Nawiązujące do dokonań innych kapel z Liverpoolu „Who Killed The Zutons” na krótką metę było płytą przyjemną i niezobowiązującą, z umiarkowanym potencjałem przebojowości („You Will You Won’t” przede wszystkim). Teraz słychać, że The Zutons trochę się zmieniło. Tracklista „Tired Of Hanging Around” zawiera o wiele więcej potencjalnych przebojów niż debiutancki album, czego najlepszym dowodem jest częstotliwość, z jaką śmiga po muzycznych stacjach telewizyjnych po „Why Won’t You Give Me Your Love” już drugi singiel kapeli „Valerie”. Zresztą ten pierwszy utwór ze swoim zawadiactwem, energicznością i tętniącymi życiem dźwiękami to chyba najlepszy kawałek, jaki The Zutons udało się stworzyć. Gdyby takich piosenek na „Tired Of Hanging Around” byłoby więcej, mielibyśmy być może do czynienia z płytą wakacji, która robi furorę w krótkim okresie czasowym, a po tym się ją jedynie miło wspomina. Jednak nie da się ukryć, że kapela z Liverpoolu nie rzuciła nas niczym na kolana. Irytująca zdaje się być z jednej strony teatralność niektórych piosenek, z drugiej – nachalność, z jaką aplikowane są nam dźwięki co poniektórych kawałków. Niby oddechem mają być utwory spokojniejsze, bardziej refleksyjne, ale brzmią one trochę jak odrzuty z „Who Killed The Zutons” i tylko „How Does It Feel” w tej kategorii trochę się broni. Na ogromne brawa za to zasługuje urocza saksofonistka Abi Harding, której zarówno gra na instrumencie jak i umiejętności wokalne są bez wątpienia jednym z najjaśniejszych elementów na całym krążku.

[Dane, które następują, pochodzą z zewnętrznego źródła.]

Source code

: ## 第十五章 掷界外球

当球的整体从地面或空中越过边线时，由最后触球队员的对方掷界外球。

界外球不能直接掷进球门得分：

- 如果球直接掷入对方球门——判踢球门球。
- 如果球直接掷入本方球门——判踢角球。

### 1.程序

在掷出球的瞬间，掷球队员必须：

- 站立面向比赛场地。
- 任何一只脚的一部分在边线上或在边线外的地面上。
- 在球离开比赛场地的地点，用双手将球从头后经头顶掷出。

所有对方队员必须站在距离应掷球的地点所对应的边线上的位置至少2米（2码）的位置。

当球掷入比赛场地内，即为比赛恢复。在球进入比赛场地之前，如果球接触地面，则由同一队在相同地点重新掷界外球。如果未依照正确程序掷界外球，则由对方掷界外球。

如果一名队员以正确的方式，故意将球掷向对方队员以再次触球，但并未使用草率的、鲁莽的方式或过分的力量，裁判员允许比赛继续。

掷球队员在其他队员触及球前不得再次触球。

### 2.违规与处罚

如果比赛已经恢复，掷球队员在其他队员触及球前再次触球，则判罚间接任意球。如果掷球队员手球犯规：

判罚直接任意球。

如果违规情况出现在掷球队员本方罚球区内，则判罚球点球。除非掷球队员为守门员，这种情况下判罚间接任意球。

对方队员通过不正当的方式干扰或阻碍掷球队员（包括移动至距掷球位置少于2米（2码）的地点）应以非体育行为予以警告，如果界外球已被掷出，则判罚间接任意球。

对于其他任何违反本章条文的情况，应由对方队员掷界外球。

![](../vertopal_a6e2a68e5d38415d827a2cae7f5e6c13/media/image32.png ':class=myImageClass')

Ale być może The Zutons właśnie o to chodzi. Grupa idzie w pewien sposób na łatwiznę, proponując nam płyty, których poziom artystyczny jest dość mizerny, ale biorąc pod uwagę kryterium rozrywkowości to mamy do czynienia z rzeczą naprawdę przyzwoitą. Tylko, że taka formuła ma też swoje granice i wielce prawdopodobne jest, że słuchacz na poziomie trzeciej tudzież czwartej płyty dojdzie do wniosku, iż to wszystko już zna i ma dość obcowania w kółko z tym samym. A wtedy tłuste lata dla The Zutons bardzo szybko mogą się skończyć.